What the exercise asks
Among the entries below, find the lines with the word "learning" and copy them.

Records contained in a dataset:
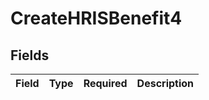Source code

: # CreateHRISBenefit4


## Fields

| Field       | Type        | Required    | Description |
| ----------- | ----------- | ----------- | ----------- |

* * *

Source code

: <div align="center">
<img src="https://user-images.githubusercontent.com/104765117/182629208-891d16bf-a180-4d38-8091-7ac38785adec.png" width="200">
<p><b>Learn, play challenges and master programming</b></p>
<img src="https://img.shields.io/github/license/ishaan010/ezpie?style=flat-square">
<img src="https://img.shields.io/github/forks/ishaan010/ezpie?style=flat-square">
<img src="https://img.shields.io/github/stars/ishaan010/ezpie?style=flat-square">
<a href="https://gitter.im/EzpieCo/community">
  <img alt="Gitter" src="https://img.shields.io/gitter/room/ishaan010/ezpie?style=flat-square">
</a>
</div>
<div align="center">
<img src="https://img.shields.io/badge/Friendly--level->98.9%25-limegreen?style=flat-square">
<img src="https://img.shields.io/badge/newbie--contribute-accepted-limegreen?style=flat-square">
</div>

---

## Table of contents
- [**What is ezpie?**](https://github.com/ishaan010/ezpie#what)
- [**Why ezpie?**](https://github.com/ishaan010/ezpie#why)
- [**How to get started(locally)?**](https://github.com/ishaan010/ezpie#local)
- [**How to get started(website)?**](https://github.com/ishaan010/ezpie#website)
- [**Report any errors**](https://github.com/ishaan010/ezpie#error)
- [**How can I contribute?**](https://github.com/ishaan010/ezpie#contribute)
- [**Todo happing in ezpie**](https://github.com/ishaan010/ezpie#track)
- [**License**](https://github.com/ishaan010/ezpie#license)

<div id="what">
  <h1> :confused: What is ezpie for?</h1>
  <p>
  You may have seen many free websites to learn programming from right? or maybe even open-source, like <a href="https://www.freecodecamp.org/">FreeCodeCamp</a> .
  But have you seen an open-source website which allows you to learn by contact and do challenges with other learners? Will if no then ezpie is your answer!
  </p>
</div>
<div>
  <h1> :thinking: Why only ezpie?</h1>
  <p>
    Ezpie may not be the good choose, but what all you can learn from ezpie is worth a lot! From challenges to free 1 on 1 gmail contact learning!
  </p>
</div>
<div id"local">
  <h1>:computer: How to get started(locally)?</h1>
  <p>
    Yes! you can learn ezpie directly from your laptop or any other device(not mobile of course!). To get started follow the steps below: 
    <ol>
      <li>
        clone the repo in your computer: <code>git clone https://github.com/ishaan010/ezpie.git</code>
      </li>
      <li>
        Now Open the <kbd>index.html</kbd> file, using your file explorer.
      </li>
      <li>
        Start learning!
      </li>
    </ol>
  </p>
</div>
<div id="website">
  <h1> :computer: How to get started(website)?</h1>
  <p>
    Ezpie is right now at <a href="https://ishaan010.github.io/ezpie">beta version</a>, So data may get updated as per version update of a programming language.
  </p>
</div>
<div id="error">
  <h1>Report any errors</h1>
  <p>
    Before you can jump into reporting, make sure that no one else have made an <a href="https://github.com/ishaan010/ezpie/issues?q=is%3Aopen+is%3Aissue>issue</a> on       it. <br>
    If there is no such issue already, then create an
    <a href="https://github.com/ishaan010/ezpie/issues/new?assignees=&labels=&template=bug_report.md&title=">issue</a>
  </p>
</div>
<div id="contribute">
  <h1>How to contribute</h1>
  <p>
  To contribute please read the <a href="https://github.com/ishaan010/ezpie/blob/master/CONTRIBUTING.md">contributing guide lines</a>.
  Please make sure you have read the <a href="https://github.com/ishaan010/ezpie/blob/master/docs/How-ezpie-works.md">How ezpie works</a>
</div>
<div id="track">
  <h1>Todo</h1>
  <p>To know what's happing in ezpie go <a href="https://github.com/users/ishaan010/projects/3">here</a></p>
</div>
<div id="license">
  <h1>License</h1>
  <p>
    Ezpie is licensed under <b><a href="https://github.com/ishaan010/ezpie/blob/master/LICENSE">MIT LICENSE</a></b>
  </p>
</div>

Task output
    Ezpie may not be the good choose, but what all you can learn from ezpie is worth a lot! From challenges to free 1 on 1 gmail contact learning!
        Start learning!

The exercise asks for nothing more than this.